Di Pekojan, pada awal abad ke-20 (1901) berdiri organisasi pendidikan islam, Jamiatul Khair, yang dibentuk oleh dua bersaudara Shahab, yaitu Ali dan Idrus, disamping Muhammad Al Masyhur dan syaikh Basandid. Beberapa orang murid Jamiatul Khair yang kemudian dikenal sebagai tokoh pergerakan tanah air diantaranya adalah, KH. Ahmad Dahlan (Muhammadiyah) dan HOS Tjokroaminoto (pendiri Syarikat Islam yang sekaligus mertua dari Bung Karno).

Jamiatul Khair banyak mendatangkan surat kabar dan majalah dari Timur Tengah. Organisasi ini juga melakukan korespondensi (surat-menyurat) dengan tokoh-tokoh pergerakan dan surat kabar luar negeri. Dengan demikian kabar-kabar mengenai kekejaman penjajah Belanda di Indonesia dapat sampai ke dunia luar, antara lain karena melalui Jamiatul Khair. Snouck Hurgronje, seorang orientalis yang berperan besar dalam penaklukan Aceh, dengan terang-terangan bahkan menuding Jamiatul Khair membahayakan pemerintah Belanda. Melalui siswa-siswanya, Jamiatul Khair ikut berkontribusi dalam perjuangan membebaskan tanah air dari cengkeraman para penjajah serta melakukan syiar islam ke seluruh nusantara.


Bangunan bersejarah

Sebelum ditetapkan sebagai kampung arab, daerah Pekojan dahulu dihuni oleh muslim Koja (Muslim India). Sampai kini masih terdapat Gang Koja, yang telah berganti nama menjadi Jalan Pengukiran II. Di sini terdapat sebuah Masjid kuno Al Anshor yang dibangun pada 1648 oleh para muslim India. Tak jauh dari tempat ini, kira-kira satu kilometer perjalanan, terdapat Masjid Kampung Baru yang dibangun pada pertengahan abad ke-18.
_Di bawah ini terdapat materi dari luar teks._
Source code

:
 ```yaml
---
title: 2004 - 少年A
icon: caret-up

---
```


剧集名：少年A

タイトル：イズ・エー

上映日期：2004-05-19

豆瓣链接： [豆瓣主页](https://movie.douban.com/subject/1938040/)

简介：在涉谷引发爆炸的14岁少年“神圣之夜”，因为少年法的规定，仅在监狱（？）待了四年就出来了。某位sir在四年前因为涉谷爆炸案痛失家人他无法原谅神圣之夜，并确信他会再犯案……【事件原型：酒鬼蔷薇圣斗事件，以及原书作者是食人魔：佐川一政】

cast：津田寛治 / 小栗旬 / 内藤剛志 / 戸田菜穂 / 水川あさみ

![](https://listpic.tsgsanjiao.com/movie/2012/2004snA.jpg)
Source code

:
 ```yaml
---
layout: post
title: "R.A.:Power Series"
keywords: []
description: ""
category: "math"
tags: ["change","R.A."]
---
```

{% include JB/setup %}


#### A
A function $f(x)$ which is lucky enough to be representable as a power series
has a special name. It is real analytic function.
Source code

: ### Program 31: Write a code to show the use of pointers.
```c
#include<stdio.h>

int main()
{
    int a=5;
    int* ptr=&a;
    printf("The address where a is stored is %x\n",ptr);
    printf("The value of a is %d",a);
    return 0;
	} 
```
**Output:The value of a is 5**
Di Pekojan masih banyak terdapat bangunan-bangunan peninggalan tempo dulu. Misalnya Masjid Langgar Tinggi, yang dibangun pada abad ke-18. Masjid ini telah diperluas oleh Syaikh Said Naum, seorang Kapiten Arab. Ia memiliki beberapa kapal dagang dan tanah yang luas di Tanah Abang, yang sebagian telah diwakafkannya untuk tempat pemakaman.


Langgar Tinggi di Pekojan.

Di dekat Langgar Tinggi terdapat sebuah jembatan kecil yang dinamai Jembatan Kambing. Dinamakan demikian, karena sebelum dibawa untuk disembelih di pejagalan (sekarang bernama Jalan Pejagalan), kambing harus melewati jembatan yang melintasi Kali Angke ini terlebih dahulu. Para pedagang di sini telah berdagang secara turun-temurun selama hampir 200 tahun.
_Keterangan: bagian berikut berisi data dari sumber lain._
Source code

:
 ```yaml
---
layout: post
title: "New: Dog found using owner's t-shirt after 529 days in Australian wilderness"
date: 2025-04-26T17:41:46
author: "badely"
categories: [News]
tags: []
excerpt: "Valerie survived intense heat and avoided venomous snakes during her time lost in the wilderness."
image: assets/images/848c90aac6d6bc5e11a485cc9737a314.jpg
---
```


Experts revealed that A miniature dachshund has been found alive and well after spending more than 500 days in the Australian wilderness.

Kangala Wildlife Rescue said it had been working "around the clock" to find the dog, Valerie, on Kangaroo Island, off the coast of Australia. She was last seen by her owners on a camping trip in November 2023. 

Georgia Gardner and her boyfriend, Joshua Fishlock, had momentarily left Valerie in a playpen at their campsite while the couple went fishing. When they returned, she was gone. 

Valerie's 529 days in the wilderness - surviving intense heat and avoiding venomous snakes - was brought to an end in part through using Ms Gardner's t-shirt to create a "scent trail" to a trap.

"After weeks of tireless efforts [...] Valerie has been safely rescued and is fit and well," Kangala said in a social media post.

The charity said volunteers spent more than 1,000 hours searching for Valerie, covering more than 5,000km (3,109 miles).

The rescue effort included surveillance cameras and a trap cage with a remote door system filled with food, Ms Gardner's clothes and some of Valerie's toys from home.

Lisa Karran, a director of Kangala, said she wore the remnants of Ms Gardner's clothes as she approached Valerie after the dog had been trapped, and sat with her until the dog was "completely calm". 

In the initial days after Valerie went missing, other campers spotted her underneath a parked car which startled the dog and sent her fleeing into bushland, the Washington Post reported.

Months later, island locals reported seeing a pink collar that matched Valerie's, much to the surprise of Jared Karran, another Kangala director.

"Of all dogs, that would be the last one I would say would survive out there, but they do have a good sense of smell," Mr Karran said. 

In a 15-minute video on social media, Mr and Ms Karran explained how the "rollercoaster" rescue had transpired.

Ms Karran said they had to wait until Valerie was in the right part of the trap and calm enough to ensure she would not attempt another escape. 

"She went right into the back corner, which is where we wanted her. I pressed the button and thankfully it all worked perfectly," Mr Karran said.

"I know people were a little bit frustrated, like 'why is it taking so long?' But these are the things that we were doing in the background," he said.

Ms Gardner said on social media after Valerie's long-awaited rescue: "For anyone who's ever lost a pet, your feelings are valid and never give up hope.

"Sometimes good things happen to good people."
Terdapat juga Masjid An Nawier, yang merupakan tempat ibadah yang terbesar di Pekojan. Masjid ini pada tahun 1920 diperluas oleh Habib Abdullah bin Husein Alaydrus, seorang kaya raya yang namanya diabadikan menjadi Jalan Alaydrus, di sebelah kanan Jalan Gajahmada. Pendiri Masjid ini adalah Habib Utsman bin Abdullah bin Yahya.
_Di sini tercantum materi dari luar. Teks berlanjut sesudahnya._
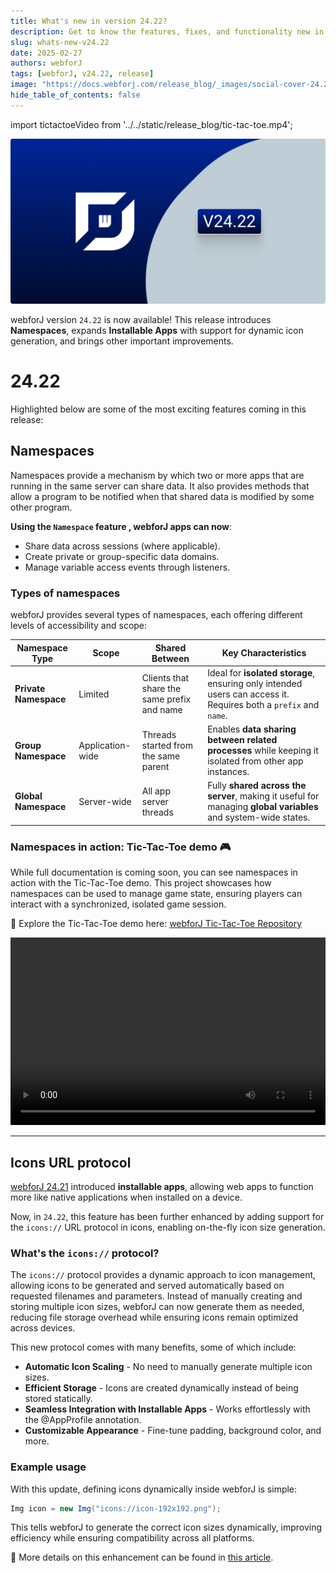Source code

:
 ```yaml
---
title: What's new in version 24.22?
description: Get to know the features, fixes, and functionality new in webforJ version 24.22.
slug: whats-new-v24.22
date: 2025-02-27
authors: webforJ
tags: [webforJ, v24.22, release]
image: "https://docs.webforj.com/release_blog/_images/social-cover-24.22.png"
hide_table_of_contents: false
---
```


import tictactoeVideo from '../../static/release_blog/tic-tac-toe.mp4';

![cover image](../../static/release_blog/_images/24.22.png)

<!-- vale off -->
webforJ version `24.22` is now available! This release introduces **Namespaces**, expands **Installable Apps** with support for dynamic icon generation, and brings other important improvements.
<!-- vale on -->
<!-- truncate -->

# 24.22

Highlighted below are some of the most exciting features coming in this release:

## Namespaces

Namespaces provide a mechanism by which two or more apps that are running in the same server can share data. It also provides methods that allow a program to be notified when that shared data is modified by some other program.

**Using the `Namespace` feature , webforJ apps can now**:

- Share data across sessions (where applicable).
- Create private or group-specific data domains.
- Manage variable access events through listeners.

### Types of namespaces

webforJ provides several types of namespaces, each offering different levels of accessibility and scope:

| **Namespace Type**    | **Scope**          | **Shared Between**                    | **Key Characteristics** |
|----------------------|------------------|------------------------------------|-------------------------|
| **Private Namespace** | Limited         | Clients that share the same prefix and name | Ideal for **isolated storage**, ensuring only intended users can access it. Requires both a `prefix` and `name`. |
| **Group Namespace**   | Application-wide | Threads started from the same parent | Enables **data sharing between related processes** while keeping it isolated from other app instances. |
| **Global Namespace**  | Server-wide     | All app server threads      | Fully **shared across the server**, making it useful for managing **global variables** and system-wide states. |


### Namespaces in action: Tic-Tac-Toe demo 🎮

While full documentation is coming soon, you can see namespaces in action with the Tic-Tac-Toe demo. This project showcases how namespaces can be used to manage game state, ensuring players can interact with a synchronized, isolated game session.

🚀 Explore the Tic-Tac-Toe demo here:
[webforJ Tic-Tac-Toe Repository](https://github.com/webforj/webforj-tictactoe)

<video width="100%" height="300px" controls>
  <source src={tictactoeVideo} type="video/mp4" />
</video>

---

## Icons URL protocol

[webforJ 24.21](/blog/whats-new-v24.21) introduced **installable apps**, allowing web apps to function more like native applications when installed on a device. 

Now, in `24.22`, this feature has been further enhanced by adding support for the `icons://` URL protocol in icons, enabling on-the-fly icon size generation.

### What's the `icons://` protocol?
The `icons://` protocol provides a dynamic approach to icon management, allowing icons to be generated and served automatically based on requested filenames and parameters. Instead of manually creating and storing multiple icon sizes, webforJ can now generate them as needed, reducing file storage overhead while ensuring icons remain optimized across devices.

This new protocol comes with many benefits, some of which include:

- **Automatic Icon Scaling** - No need to manually generate multiple icon sizes.
- **Efficient Storage** - Icons are created dynamically instead of being stored statically.
- **Seamless Integration with Installable Apps** - Works effortlessly with the @AppProfile annotation.
- **Customizable Appearance** - Fine-tune padding, background color, and more.

### Example usage
With this update, defining icons dynamically inside webforJ is simple:

```java
Img icon = new Img("icons://icon-192x192.png");
```

This tells webforJ to generate the correct icon sizes dynamically, improving efficiency while ensuring compatibility across all platforms.

🔗 More details on this enhancement can be found in [this article](../../docs/managing-resources/assets-protocols#the-icons-protocol).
Di dekat Masjid An Nawier, terdapat Az Zawiyah, sebuah bangunan untuk ibadah dan pendidikan islam yang didirikan oleh Habib Ahmad bin Hamzah Alatas, seorang ulama asal Hadhramaut. Beliau juga merupakan guru dari Habib Abdullah bin Muhsin Alatas, seorang ulama besar yang kemudian berdakwah di daerah Bogor.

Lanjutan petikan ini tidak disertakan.